(Directions): Return all lines below containing the word "others".

(Data for this task):
=== Begin Enclosure ===

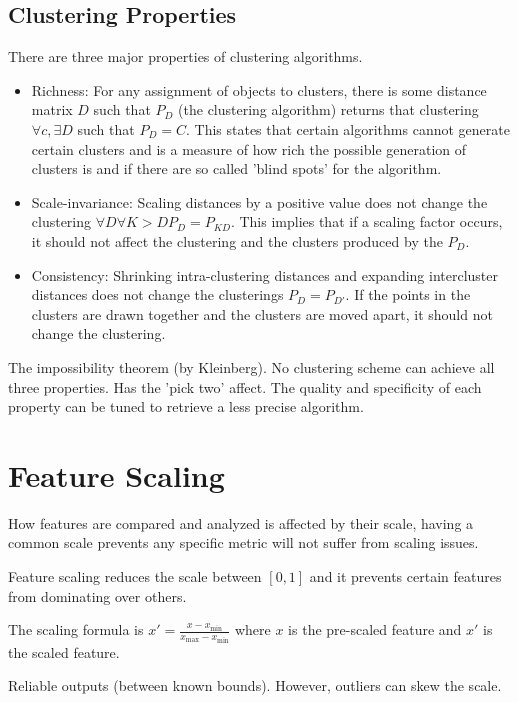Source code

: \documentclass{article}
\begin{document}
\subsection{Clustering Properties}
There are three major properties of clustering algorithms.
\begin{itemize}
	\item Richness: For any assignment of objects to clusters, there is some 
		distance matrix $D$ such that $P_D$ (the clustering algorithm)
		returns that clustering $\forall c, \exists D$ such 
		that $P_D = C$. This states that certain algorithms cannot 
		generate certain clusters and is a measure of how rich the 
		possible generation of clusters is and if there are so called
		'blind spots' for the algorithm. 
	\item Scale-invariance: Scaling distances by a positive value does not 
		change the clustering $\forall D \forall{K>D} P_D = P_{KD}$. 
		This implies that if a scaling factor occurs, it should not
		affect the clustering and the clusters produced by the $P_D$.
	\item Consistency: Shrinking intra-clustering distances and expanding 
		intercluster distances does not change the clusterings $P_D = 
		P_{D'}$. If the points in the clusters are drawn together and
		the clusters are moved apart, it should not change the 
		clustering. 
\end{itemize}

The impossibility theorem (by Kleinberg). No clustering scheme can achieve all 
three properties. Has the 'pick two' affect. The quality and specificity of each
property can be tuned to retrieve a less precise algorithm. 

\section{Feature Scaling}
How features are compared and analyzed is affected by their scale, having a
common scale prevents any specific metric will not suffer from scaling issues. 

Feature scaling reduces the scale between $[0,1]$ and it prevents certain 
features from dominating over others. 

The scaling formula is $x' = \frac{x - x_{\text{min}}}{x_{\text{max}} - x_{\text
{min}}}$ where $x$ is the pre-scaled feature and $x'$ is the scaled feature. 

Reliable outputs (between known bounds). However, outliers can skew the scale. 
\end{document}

=== End Enclosure ===
=== Begin Enclosure ===

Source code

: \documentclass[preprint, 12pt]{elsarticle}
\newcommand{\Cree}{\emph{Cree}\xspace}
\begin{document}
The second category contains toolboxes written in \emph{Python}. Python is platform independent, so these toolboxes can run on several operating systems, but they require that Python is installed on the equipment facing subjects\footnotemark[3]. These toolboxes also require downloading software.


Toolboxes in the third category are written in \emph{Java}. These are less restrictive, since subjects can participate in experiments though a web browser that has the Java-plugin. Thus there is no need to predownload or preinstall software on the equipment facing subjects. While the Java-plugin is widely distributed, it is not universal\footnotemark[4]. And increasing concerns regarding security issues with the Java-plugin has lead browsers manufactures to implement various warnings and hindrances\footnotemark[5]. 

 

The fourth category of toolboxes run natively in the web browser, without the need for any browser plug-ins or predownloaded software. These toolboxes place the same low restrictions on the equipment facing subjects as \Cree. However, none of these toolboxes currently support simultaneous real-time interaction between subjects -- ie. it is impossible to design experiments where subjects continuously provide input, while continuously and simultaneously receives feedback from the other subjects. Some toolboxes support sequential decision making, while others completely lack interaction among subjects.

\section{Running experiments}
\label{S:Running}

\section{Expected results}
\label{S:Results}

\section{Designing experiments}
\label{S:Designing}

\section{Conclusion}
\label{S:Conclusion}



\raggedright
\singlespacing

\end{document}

=== End Enclosure ===

(Expected answer):
features from dominating over others. 
The fourth category of toolboxes run natively in the web browser, without the need for any browser plug-ins or predownloaded software. These toolboxes place the same low restrictions on the equipment facing subjects as \Cree. However, none of these toolboxes currently support simultaneous real-time interaction between subjects -- ie. it is impossible to design experiments where subjects continuously provide input, while continuously and simultaneously receives feedback from the other subjects. Some toolboxes support sequential decision making, while others completely lack interaction among subjects.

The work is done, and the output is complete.